• DATA SECTION
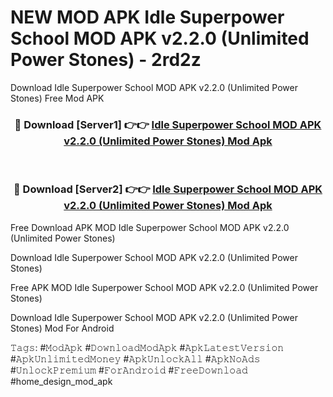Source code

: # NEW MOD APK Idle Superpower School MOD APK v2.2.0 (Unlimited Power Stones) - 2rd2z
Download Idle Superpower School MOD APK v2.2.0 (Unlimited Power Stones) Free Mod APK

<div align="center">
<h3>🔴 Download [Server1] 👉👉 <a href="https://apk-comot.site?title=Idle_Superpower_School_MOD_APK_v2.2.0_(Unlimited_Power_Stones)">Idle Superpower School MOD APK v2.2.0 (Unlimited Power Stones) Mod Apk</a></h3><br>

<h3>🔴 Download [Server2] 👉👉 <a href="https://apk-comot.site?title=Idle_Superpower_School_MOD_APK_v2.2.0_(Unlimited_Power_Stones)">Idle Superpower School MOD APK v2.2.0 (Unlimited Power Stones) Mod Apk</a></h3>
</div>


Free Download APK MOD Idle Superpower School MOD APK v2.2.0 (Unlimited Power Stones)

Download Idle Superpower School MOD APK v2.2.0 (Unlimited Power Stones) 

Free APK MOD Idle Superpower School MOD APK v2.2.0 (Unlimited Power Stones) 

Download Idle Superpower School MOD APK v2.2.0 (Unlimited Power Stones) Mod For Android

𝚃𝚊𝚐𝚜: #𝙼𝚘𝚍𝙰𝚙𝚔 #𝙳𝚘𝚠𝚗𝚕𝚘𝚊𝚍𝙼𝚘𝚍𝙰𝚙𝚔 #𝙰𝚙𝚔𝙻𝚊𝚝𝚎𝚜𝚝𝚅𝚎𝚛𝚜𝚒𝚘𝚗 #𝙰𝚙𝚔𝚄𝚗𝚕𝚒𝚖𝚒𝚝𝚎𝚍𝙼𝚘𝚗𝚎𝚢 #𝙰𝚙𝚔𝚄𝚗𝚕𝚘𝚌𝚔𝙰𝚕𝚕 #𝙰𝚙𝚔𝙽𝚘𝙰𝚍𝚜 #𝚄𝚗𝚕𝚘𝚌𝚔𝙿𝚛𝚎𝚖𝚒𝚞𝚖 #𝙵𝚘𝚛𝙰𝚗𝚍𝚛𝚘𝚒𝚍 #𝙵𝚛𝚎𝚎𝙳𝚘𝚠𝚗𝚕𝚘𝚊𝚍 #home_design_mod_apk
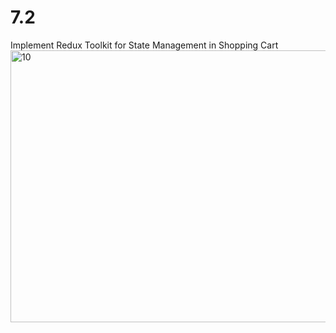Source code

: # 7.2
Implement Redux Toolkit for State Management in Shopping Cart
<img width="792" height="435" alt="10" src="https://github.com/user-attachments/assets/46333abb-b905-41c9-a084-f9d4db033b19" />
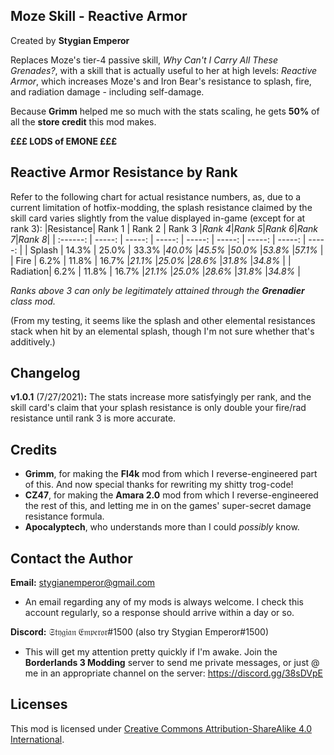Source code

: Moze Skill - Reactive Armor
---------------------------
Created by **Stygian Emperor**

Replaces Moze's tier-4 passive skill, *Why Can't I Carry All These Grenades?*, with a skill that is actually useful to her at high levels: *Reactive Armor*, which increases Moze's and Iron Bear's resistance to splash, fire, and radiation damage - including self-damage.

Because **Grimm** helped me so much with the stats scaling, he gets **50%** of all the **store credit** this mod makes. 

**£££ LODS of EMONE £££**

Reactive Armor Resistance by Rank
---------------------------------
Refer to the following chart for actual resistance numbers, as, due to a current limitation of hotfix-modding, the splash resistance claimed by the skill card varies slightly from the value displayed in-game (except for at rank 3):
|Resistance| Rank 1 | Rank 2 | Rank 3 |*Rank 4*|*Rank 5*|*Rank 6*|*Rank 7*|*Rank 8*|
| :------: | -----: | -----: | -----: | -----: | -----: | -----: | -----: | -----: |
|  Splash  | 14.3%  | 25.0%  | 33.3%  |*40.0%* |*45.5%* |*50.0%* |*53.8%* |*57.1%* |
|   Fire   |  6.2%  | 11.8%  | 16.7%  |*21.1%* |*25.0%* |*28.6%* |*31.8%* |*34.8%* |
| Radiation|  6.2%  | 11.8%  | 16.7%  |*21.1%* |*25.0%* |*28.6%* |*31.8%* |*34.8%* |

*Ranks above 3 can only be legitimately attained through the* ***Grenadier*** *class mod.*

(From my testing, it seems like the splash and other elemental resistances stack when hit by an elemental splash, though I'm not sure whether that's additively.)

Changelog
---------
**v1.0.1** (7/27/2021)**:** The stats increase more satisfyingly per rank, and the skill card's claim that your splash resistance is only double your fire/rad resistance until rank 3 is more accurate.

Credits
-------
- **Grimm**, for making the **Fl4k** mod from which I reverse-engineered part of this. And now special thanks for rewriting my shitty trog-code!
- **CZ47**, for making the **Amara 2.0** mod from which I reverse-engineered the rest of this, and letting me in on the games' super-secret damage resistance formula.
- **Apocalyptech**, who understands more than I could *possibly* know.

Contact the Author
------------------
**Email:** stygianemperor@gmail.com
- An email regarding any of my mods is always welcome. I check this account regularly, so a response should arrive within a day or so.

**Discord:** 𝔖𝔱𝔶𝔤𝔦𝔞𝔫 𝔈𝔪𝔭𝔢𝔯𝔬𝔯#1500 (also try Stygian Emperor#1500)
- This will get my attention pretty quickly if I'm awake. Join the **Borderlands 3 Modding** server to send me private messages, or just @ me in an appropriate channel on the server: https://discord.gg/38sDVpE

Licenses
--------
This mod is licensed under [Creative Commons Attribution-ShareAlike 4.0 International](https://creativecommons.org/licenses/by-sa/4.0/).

• THE PROBLEM
Without including the pictures, copy all of the data exactly.

• ANSWER BELOW
Source code

: # NEW MOD APK Idle Superpower School MOD APK v2.2.0 (Unlimited Power Stones) - 2rd2z
Download Idle Superpower School MOD APK v2.2.0 (Unlimited Power Stones) Free Mod APK

<div align="center">
<h3>🔴 Download [Server1] 👉👉 <a href="https://apk-comot.site?title=Idle_Superpower_School_MOD_APK_v2.2.0_(Unlimited_Power_Stones)">Idle Superpower School MOD APK v2.2.0 (Unlimited Power Stones) Mod Apk</a></h3><br>

<h3>🔴 Download [Server2] 👉👉 <a href="https://apk-comot.site?title=Idle_Superpower_School_MOD_APK_v2.2.0_(Unlimited_Power_Stones)">Idle Superpower School MOD APK v2.2.0 (Unlimited Power Stones) Mod Apk</a></h3>
</div>


Free Download APK MOD Idle Superpower School MOD APK v2.2.0 (Unlimited Power Stones)

Download Idle Superpower School MOD APK v2.2.0 (Unlimited Power Stones) 

Free APK MOD Idle Superpower School MOD APK v2.2.0 (Unlimited Power Stones) 

Download Idle Superpower School MOD APK v2.2.0 (Unlimited Power Stones) Mod For Android

𝚃𝚊𝚐𝚜: #𝙼𝚘𝚍𝙰𝚙𝚔 #𝙳𝚘𝚠𝚗𝚕𝚘𝚊𝚍𝙼𝚘𝚍𝙰𝚙𝚔 #𝙰𝚙𝚔𝙻𝚊𝚝𝚎𝚜𝚝𝚅𝚎𝚛𝚜𝚒𝚘𝚗 #𝙰𝚙𝚔𝚄𝚗𝚕𝚒𝚖𝚒𝚝𝚎𝚍𝙼𝚘𝚗𝚎𝚢 #𝙰𝚙𝚔𝚄𝚗𝚕𝚘𝚌𝚔𝙰𝚕𝚕 #𝙰𝚙𝚔𝙽𝚘𝙰𝚍𝚜 #𝚄𝚗𝚕𝚘𝚌𝚔𝙿𝚛𝚎𝚖𝚒𝚞𝚖 #𝙵𝚘𝚛𝙰𝚗𝚍𝚛𝚘𝚒𝚍 #𝙵𝚛𝚎𝚎𝙳𝚘𝚠𝚗𝚕𝚘𝚊𝚍 #home_design_mod_apk
Source code

: # 7.2
Implement Redux Toolkit for State Management in Shopping Cart
<img width="792" height="435" alt="10" src="https://github.com/user-attachments/assets/46333abb-b905-41c9-a084-f9d4db033b19" />
Source code

: Moze Skill - Reactive Armor
---------------------------
Created by **Stygian Emperor**

Replaces Moze's tier-4 passive skill, *Why Can't I Carry All These Grenades?*, with a skill that is actually useful to her at high levels: *Reactive Armor*, which increases Moze's and Iron Bear's resistance to splash, fire, and radiation damage - including self-damage.

Because **Grimm** helped me so much with the stats scaling, he gets **50%** of all the **store credit** this mod makes. 

**£££ LODS of EMONE £££**

Reactive Armor Resistance by Rank
---------------------------------
Refer to the following chart for actual resistance numbers, as, due to a current limitation of hotfix-modding, the splash resistance claimed by the skill card varies slightly from the value displayed in-game (except for at rank 3):
|Resistance| Rank 1 | Rank 2 | Rank 3 |*Rank 4*|*Rank 5*|*Rank 6*|*Rank 7*|*Rank 8*|
| :------: | -----: | -----: | -----: | -----: | -----: | -----: | -----: | -----: |
|  Splash  | 14.3%  | 25.0%  | 33.3%  |*40.0%* |*45.5%* |*50.0%* |*53.8%* |*57.1%* |
|   Fire   |  6.2%  | 11.8%  | 16.7%  |*21.1%* |*25.0%* |*28.6%* |*31.8%* |*34.8%* |
| Radiation|  6.2%  | 11.8%  | 16.7%  |*21.1%* |*25.0%* |*28.6%* |*31.8%* |*34.8%* |

*Ranks above 3 can only be legitimately attained through the* ***Grenadier*** *class mod.*

(From my testing, it seems like the splash and other elemental resistances stack when hit by an elemental splash, though I'm not sure whether that's additively.)

Changelog
---------
**v1.0.1** (7/27/2021)**:** The stats increase more satisfyingly per rank, and the skill card's claim that your splash resistance is only double your fire/rad resistance until rank 3 is more accurate.

Credits
-------
- **Grimm**, for making the **Fl4k** mod from which I reverse-engineered part of this. And now special thanks for rewriting my shitty trog-code!
- **CZ47**, for making the **Amara 2.0** mod from which I reverse-engineered the rest of this, and letting me in on the games' super-secret damage resistance formula.
- **Apocalyptech**, who understands more than I could *possibly* know.

Contact the Author
------------------
**Email:** stygianemperor@gmail.com
- An email regarding any of my mods is always welcome. I check this account regularly, so a response should arrive within a day or so.

**Discord:** 𝔖𝔱𝔶𝔤𝔦𝔞𝔫 𝔈𝔪𝔭𝔢𝔯𝔬𝔯#1500 (also try Stygian Emperor#1500)
- This will get my attention pretty quickly if I'm awake. Join the **Borderlands 3 Modding** server to send me private messages, or just @ me in an appropriate channel on the server: https://discord.gg/38sDVpE

Licenses
--------
This mod is licensed under [Creative Commons Attribution-ShareAlike 4.0 International](https://creativecommons.org/licenses/by-sa/4.0/).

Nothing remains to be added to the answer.